**GOAL OF THE EXERCISE:** Copy out each line of the data that holds the word "CloudVM".

**DATA SECTION:**

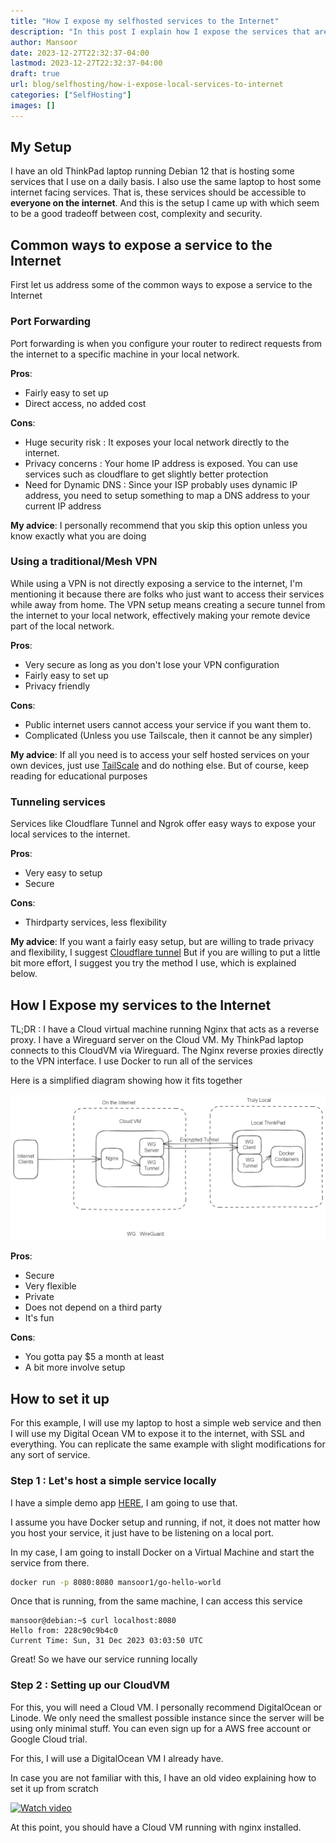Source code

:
 ```yaml
---
title: "How I expose my selfhosted services to the Internet"
description: "In this post I explain how I expose the services that are hosted on my local network on a laptop to the Internet so that it is publicly accessible in a safe manner"
author: Mansoor
date: 2023-12-27T22:32:37-04:00
lastmod: 2023-12-27T22:32:37-04:00
draft: true
url: blog/selfhosting/how-i-expose-local-services-to-internet
categories: ["SelfHosting"]
images: []
---
```


## My Setup

I have an old ThinkPad laptop running Debian 12 that is hosting some services that I use
on a daily basis. I also use the same laptop to host some internet facing services. That is,
these services should be accessible to **everyone on the internet**. And this is the setup I came up with
which seem to be a good tradeoff between cost, complexity and security.

## Common ways to expose a service to the Internet

First let us address some of the common ways to expose a service to the Internet


### Port Forwarding

Port forwarding is when you configure your router to redirect requests from the internet to a specific machine in your local network.

**Pros**:
- Fairly easy to set up
- Direct access, no added cost

**Cons**:
- Huge security risk : It exposes your local network directly to the internet.
- Privacy concerns : Your home IP address is exposed. You can use services such as cloudflare to get slightly better protection
- Need for Dynamic DNS : Since your ISP probably uses dynamic IP address, you need to setup something to map a DNS address to your current IP address

**My advice**:
I personally recommend that you skip this option unless you know exactly what you are doing

### Using a traditional/Mesh VPN

While using a VPN is not directly exposing a service to the internet, I'm mentioning it because there are folks who just want to access their services while away from home. The VPN setup means creating a secure tunnel from the internet to your local network, effectively making your remote device part of the local network.

**Pros**:

- Very secure as long as you don't lose your VPN configuration
- Fairly easy to set up
- Privacy friendly

**Cons**:
- Public internet users cannot access your service if you want them to.
- Complicated (Unless you use Tailscale, then it cannot be any simpler)


**My advice**: If all you need is to access your self hosted services on your own devices, just use [TailScale](https://tailscale.com/) and do nothing else. But of course, keep reading for educational purposes

### Tunneling services

Services like Cloudflare Tunnel and Ngrok offer easy ways to expose your local services to the internet. 


**Pros**:
- Very easy to setup
- Secure

**Cons**:
- Thirdparty services, less flexibility


**My advice**: If you want a fairly easy setup, but are willing to trade privacy and flexibility, I suggest [Cloudflare tunnel](https://www.cloudflare.com/products/tunnel/)
But if you are willing to put a little bit  more effort, I suggest you try the method
I use, which is explained below.

## How I Expose my services to the Internet

TL;DR : I have a Cloud virtual machine running Nginx that acts as a reverse proxy. I have a Wireguard
server on the Cloud VM. My ThinkPad laptop connects to this CloudVM via Wireguard. The Nginx reverse
proxies directly to the VPN interface. I use Docker to run all of the services

Here is a simplified diagram showing how it fits together

![SelfHosting Setup Diagram](selfhosting-setup.png)

**Pros**:
- Secure
- Very flexible
- Private
- Does not depend on a third party
- It's fun

**Cons**:
- You gotta pay $5 a month at least
- A bit more involve setup

## How to set it up

For this example, I will use my laptop to host a simple web service and then I will
use my Digital Ocean VM to expose it to the internet, with SSL and everything.
You can replicate the same example with slight modifications for any sort of service.

### Step 1 : Let's host a simple service locally

I have a simple demo app [HERE](https://github.com/MansoorMajeed/go-hello-world), I am going to use that.

I assume you have Docker setup and running, if not, it does not matter how you host your service,
it just have to be listening on a local port.

In my case, I am going to install Docker on a Virtual Machine and start the service from there.

```bash
docker run -p 8080:8080 mansoor1/go-hello-world
```
Once that is running, from the same machine, I can access this service
```
mansoor@debian:~$ curl localhost:8080
Hello from: 228c90c9b4c0
Current Time: Sun, 31 Dec 2023 03:03:50 UTC
```

Great! So we have our service running locally

### Step 2 : Setting up our CloudVM

For this, you will need a Cloud VM. I personally recommend DigitalOcean or Linode.
We only need the smallest possible instance since the server will be using only
minimal stuff. You can even sign up for a AWS free account or Google Cloud trial.

For this, I will  use a DigitalOcean VM I already have.

In case you are not familiar with this, I have an old video explaining how to set it up from scratch

[![Watch video](https://img.youtube.com/vi/kDcn9npjoPs/0.jpg)](https://www.youtube.com/watch?v=kDcn9npjoPs&list=PLxYCgfC5WpnsAg5LddfjlidAHJNqRUN14&index=16)

At this point, you should have a Cloud VM running with nginx installed.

**RESPONSE BOX:**
server on the Cloud VM. My ThinkPad laptop connects to this CloudVM via Wireguard. The Nginx reverse
### Step 2 : Setting up our CloudVM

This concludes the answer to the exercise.